How many of you require sediment traps on gas lines?

How many knew it was in the code? This was one of my "new" finds about two years ago!

One of those things you go.....Huh! I didn't know that!

Another one of those recent finds, about six months ago, was requiring nail plates to go below the bottom of the top plate by two inches and above the sole plate by two inches.

It's amazing how many things that come up out of nowhere!


----------



## Daddy-0- (Oct 27, 2009)

Re: Gas Sediment Traps

We require sediment traps for most installations but there are a few cases where the manufacturers installation instructions don't call for it so it can be tricky. For instance, some whole house backup generators ask for it and a few do not. Same with furnaces, but most tankless water heaters want it there. It is as clear as mud which is why we read the specs and enforce accordingly. Also, remember that you need a separate shut off and sed. trap for each appliance. We are starting to see people use the trap as a convenient "T" to connect a line for another appliance. This too is a violation.


----------



## mtlogcabin (Oct 28, 2009)

Re: Gas Sediment Traps

We require them the confusion with out of town contractors is not knowing the differance between  a drip and a sediment trap.

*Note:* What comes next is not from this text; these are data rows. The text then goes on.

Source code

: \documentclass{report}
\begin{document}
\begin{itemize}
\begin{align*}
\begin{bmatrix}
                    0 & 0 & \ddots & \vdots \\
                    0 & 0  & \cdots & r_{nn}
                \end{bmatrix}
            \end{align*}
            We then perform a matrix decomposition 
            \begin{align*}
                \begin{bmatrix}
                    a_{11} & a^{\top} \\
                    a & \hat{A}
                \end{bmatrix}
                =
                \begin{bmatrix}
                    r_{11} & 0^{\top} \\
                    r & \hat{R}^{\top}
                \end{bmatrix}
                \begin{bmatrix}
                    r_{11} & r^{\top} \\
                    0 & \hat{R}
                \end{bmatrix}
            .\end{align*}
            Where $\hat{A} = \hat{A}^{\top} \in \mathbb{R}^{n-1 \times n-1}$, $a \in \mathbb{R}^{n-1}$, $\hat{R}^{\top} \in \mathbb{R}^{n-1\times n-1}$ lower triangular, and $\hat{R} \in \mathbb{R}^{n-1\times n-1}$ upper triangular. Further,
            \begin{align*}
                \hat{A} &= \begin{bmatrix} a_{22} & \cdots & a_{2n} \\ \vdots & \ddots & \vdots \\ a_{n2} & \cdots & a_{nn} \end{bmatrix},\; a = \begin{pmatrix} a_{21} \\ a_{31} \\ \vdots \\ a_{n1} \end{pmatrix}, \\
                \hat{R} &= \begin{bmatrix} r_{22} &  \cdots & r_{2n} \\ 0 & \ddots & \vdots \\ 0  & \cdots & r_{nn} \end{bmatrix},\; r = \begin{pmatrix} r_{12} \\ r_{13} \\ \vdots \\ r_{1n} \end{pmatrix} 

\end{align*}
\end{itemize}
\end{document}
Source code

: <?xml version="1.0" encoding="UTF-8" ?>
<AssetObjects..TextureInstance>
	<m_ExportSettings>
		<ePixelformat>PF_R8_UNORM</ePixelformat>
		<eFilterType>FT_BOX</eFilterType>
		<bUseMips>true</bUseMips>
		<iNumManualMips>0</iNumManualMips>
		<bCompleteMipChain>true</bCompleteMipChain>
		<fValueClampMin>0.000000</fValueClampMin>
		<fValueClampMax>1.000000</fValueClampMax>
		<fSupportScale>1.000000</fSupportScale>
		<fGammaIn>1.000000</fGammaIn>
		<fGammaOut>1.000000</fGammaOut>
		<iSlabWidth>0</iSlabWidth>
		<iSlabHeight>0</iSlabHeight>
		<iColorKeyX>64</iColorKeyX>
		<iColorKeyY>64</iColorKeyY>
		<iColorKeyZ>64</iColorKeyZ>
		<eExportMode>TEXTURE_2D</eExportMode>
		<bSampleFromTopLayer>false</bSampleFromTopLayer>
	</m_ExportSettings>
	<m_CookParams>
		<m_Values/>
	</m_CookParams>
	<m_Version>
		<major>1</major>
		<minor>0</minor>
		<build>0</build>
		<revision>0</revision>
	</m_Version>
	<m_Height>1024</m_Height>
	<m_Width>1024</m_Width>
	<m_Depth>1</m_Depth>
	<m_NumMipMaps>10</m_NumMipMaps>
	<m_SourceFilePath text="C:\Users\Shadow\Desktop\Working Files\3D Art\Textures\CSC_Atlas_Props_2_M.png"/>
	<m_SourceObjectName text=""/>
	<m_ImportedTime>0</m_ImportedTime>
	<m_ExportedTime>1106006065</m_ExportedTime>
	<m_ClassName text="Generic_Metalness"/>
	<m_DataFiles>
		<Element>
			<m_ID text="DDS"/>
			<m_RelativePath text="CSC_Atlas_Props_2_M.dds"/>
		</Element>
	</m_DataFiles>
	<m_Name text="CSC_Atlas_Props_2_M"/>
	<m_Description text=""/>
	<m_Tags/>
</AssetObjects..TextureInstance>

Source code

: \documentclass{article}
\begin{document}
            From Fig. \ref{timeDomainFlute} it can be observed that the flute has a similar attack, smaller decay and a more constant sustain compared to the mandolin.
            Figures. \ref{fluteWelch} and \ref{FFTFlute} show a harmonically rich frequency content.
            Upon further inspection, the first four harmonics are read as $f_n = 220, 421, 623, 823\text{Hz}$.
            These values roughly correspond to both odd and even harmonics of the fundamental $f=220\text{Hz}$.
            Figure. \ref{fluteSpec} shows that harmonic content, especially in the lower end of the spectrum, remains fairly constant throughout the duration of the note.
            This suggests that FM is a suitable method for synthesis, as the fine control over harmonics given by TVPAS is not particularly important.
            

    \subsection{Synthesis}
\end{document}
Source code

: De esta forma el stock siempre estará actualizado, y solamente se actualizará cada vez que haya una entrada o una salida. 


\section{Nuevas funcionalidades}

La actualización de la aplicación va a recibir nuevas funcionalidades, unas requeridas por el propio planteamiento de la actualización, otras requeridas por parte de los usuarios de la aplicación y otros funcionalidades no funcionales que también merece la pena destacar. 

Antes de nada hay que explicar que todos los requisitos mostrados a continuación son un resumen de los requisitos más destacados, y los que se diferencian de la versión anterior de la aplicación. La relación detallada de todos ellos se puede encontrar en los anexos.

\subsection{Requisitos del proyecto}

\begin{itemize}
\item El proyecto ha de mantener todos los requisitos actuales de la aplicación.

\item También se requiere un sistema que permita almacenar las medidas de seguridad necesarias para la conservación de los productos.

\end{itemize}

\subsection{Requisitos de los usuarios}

The gas copmany states their gas is dry therefore a dripis not required.

I don't see where the code allows you to delete the sediment trap just because the manufactuter does not require it in their installation instructions.


----------



## Pcinspector1 (Oct 28, 2009)

Re: Gas Sediment Traps

Mule,

These parts the nail plate is called an FHA plate, not sure that's the universal term used through out. Some Cities require it and some don't in this area.


----------



## beach (Oct 28, 2009)

Re: Gas Sediment Traps



> I don't see where the code allows you to delete the sediment trap just because the manufactuter does not require it in their installation instructions.


In the Calif. plumbing code, section 1212.7 states: "Where a sediment trap is not incorporated as part of the gas utilization equipment, a sediment trap shall be installed...."

Would we assume that the manufacturer does not require one because a sediment trap is already incorporated as part of their equipment or should we check the equipment ourselves to see if they have one?


----------



## Daddy-0- (Oct 28, 2009)

Re: Gas Sediment Traps

beach is hitting on what I was trying to say. Some gas units have an integrated trap somewhere inside and thus the instructions or specs allow the installer to skip it because it would be redundant.


----------



## raider1 (Nov 4, 2009)

Re: Gas Sediment Traps



> We require them the confusion with out of town contractors is not knowing the differance between a drip and a sediment trap.


I agree, I have had to argue the same thing with contractors.

Chris


----------



## Pcinspector1 (Nov 6, 2009)

Re: Gas Sediment Traps

Could someone post a picture of an integrated trap, I would like to see this "rascal". I would agree with mtlogcabin that the code does not allow you to delete the sediment trap. I haven't heard of dry gas either, what area of the country has dry natural gas?


----------



## Mule (Nov 6, 2009)

Re: Gas Sediment Traps

Our area, Fort Worth area, says that their gas (Atmos) is under the moisture amount to require "drip legs".


----------